UNIQUE_RUN_NAME = f"{RUN_NAME}_{RUN_ID}"

# --- Dataset (Stocks-specific, fixed) ---
DATASET_NAME = "stocks"
SEQ_LEN = 24
NORMALIZE_DATA = True

# --- Model Hyperparameters ---
EMBED_DIM = 256 # @param {type:"integer"}
NUM_HEADS = 8 # @param {type:"integer"}
NUM_LAYERS = 8 # @param {type:"integer"}
TIME_EMBED_DIM = 128 # @param {type:"integer"}
DROPOUT = 0.1 # @param {type:"number"}

# --- Training Hyperparameters ---
NUM_EPOCHS = 5000 # @param {type:"integer"}
BATCH_SIZE = 512 # @param {type:"integer"}
LEARNING_RATE = 2e-4 # @param {type:"number"}
GRADIENT_CLIP_VAL = 1.0 # @param {type:"number"}

# --- Optimizer Hyperparameters ---
WEIGHT_DECAY = 1e-5 # @param {type:"number"}
ONECYCLE_MAX_LR = 1e-3 # @param {type:"number"}
ONECYCLE_PCT_START = 0.3 # @param {type:"number"}

# --- Logging & Checkpointing ---
LOG_EVERY_N_STEPS = 50 # @param {type:"integer"}
SAVE_EVERY_N_EPOCHS = 100 # @param {type:"integer"}

# --- Hardware & Precision ---
PRECISION = "bf16-mixed" # @param ["32", "bf16-mixed"]
MATMUL_PRECISION = "medium" # @param ["medium", "high"]

# --- Paths ---
DRIVE_BASE_PATH = "/content/drive/MyDrive/personal_drive/trading" # @param {type:"string"}
OUTPUT_DIR = f"{DRIVE_BASE_PATH}/checkpoints/temp/{UNIQUE_RUN_NAME}"
REPO_URL = "https://github.com/MilesHoffman/waveletDiff_synth_data.git"
REPO_DIR = "/content/waveletDiff_synth_data"

# --- Reproducibility ---
SEED = 42 # @param {type:"integer"}

# --- Fixed Settings (Stocks configuration) ---
PREDICTION_TARGET = "noise"
USE_CROSS_LEVEL_ATTENTION = True
ENERGY_WEIGHT = 0.0
NOISE_SCHEDULE = "exponential"
SCHEDULER_TYPE = "onecycle"
WAVELET_TYPE = "db2"
WAVELET_LEVELS = "auto"
DDIM_ETA = 0.0
DDIM_STEPS = None
ACCELERATOR = "gpu"
DEVICES = 1
SAVE_TOP_K = -1
WARMUP_EPOCHS = 50

In [None]:
# @title Cell 2: Setup (Clone, Install, Mount)
import os
import sys
import subprocess

try:
    from google.colab import drive
    if not os.path.exists('/content/drive'):
        drive.mount('/content/drive')
    print("✅ Drive mounted")
except ImportError:
    print("Not running on Colab.

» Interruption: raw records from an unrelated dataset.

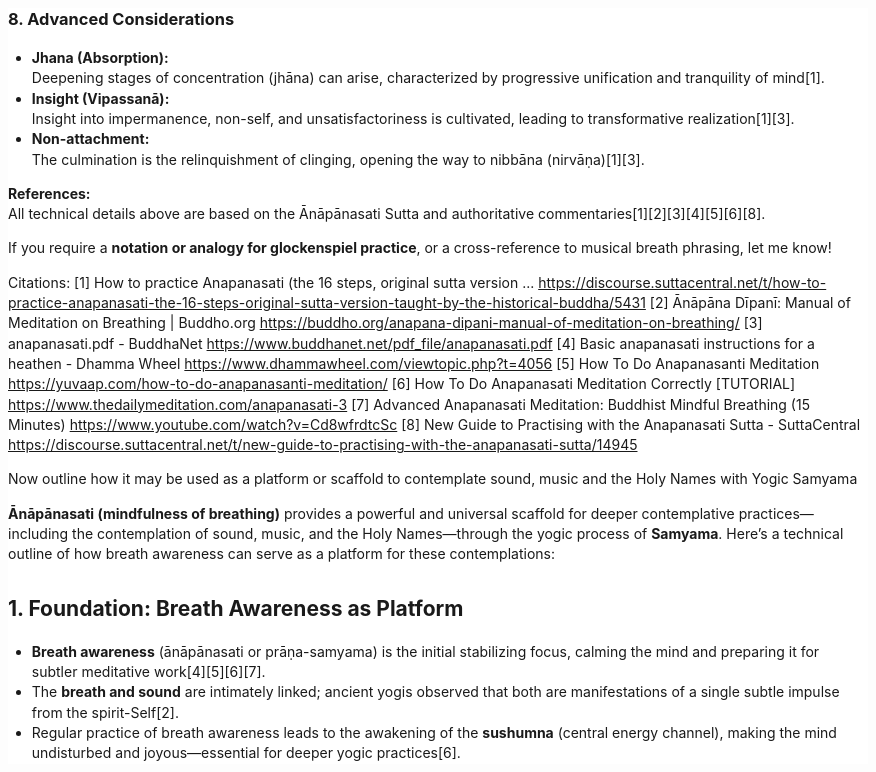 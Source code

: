 ### 8. **Advanced Considerations**

- **Jhana (Absorption):**  
  Deepening stages of concentration (jhāna) can arise, characterized by progressive unification and tranquility of mind[1].
- **Insight (Vipassanā):**  
  Insight into impermanence, non-self, and unsatisfactoriness is cultivated, leading to transformative realization[1][3].
- **Non-attachment:**  
  The culmination is the relinquishment of clinging, opening the way to nibbāna (nirvāṇa)[1][3].

**References:**  
All technical details above are based on the Ānāpānasati Sutta and authoritative commentaries[1][2][3][4][5][6][8].

If you require a **notation or analogy for glockenspiel practice**, or a cross-reference to musical breath phrasing, let me know!

Citations:
[1] How to practice Anapanasati (the 16 steps, original sutta version ... https://discourse.suttacentral.net/t/how-to-practice-anapanasati-the-16-steps-original-sutta-version-taught-by-the-historical-buddha/5431
[2] Ānāpāna Dīpanī: Manual of Meditation on Breathing | Buddho.org https://buddho.org/anapana-dipani-manual-of-meditation-on-breathing/
[3] anapanasati.pdf - BuddhaNet https://www.buddhanet.net/pdf_file/anapanasati.pdf
[4] Basic anapanasati instructions for a heathen - Dhamma Wheel https://www.dhammawheel.com/viewtopic.php?t=4056
[5] How To Do Anapanasanti Meditation https://yuvaap.com/how-to-do-anapanasanti-meditation/
[6] How To Do Anapanasati Meditation Correctly [TUTORIAL] https://www.thedailymeditation.com/anapanasati-3
[7] Advanced Anapanasati Meditation: Buddhist Mindful Breathing (15 Minutes) https://www.youtube.com/watch?v=Cd8wfrdtcSc
[8] New Guide to Practising with the Anapanasati Sutta - SuttaCentral https://discourse.suttacentral.net/t/new-guide-to-practising-with-the-anapanasati-sutta/14945



Now outline how it may be used as a platform or scaffold to contemplate sound, music and the Holy Names with Yogic Samyama

**Ānāpānasati (mindfulness of breathing)** provides a powerful and universal scaffold for deeper contemplative practices—including the contemplation of sound, music, and the Holy Names—through the yogic process of **Samyama**. Here’s a technical outline of how breath awareness can serve as a platform for these contemplations:

## 1. Foundation: Breath Awareness as Platform

- **Breath awareness** (ānāpānasati or prāṇa-samyama) is the initial stabilizing focus, calming the mind and preparing it for subtler meditative work[4][5][6][7].
- The **breath and sound** are intimately linked; ancient yogis observed that both are manifestations of a single subtle impulse from the spirit-Self[2].
- Regular practice of breath awareness leads to the awakening of the **sushumna** (central energy channel), making the mind undisturbed and joyous—essential for deeper yogic practices[6].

Skipping Drive mount.")
    DRIVE_BASE_PATH = "local_checkpoints"
    os.makedirs(DRIVE_BASE_PATH, exist_ok=True)

if not os.path.exists(REPO_DIR):
    print(f"Cloning {REPO_URL} into {REPO_DIR}...")
    subprocess.run(["git", "clone", REPO_URL, REPO_DIR], check=True)
else:
    print(f"Repo exists at {REPO_DIR}, pulling latest changes...")
    subprocess.run(["git", "-C", REPO_DIR, "pull"], check=True)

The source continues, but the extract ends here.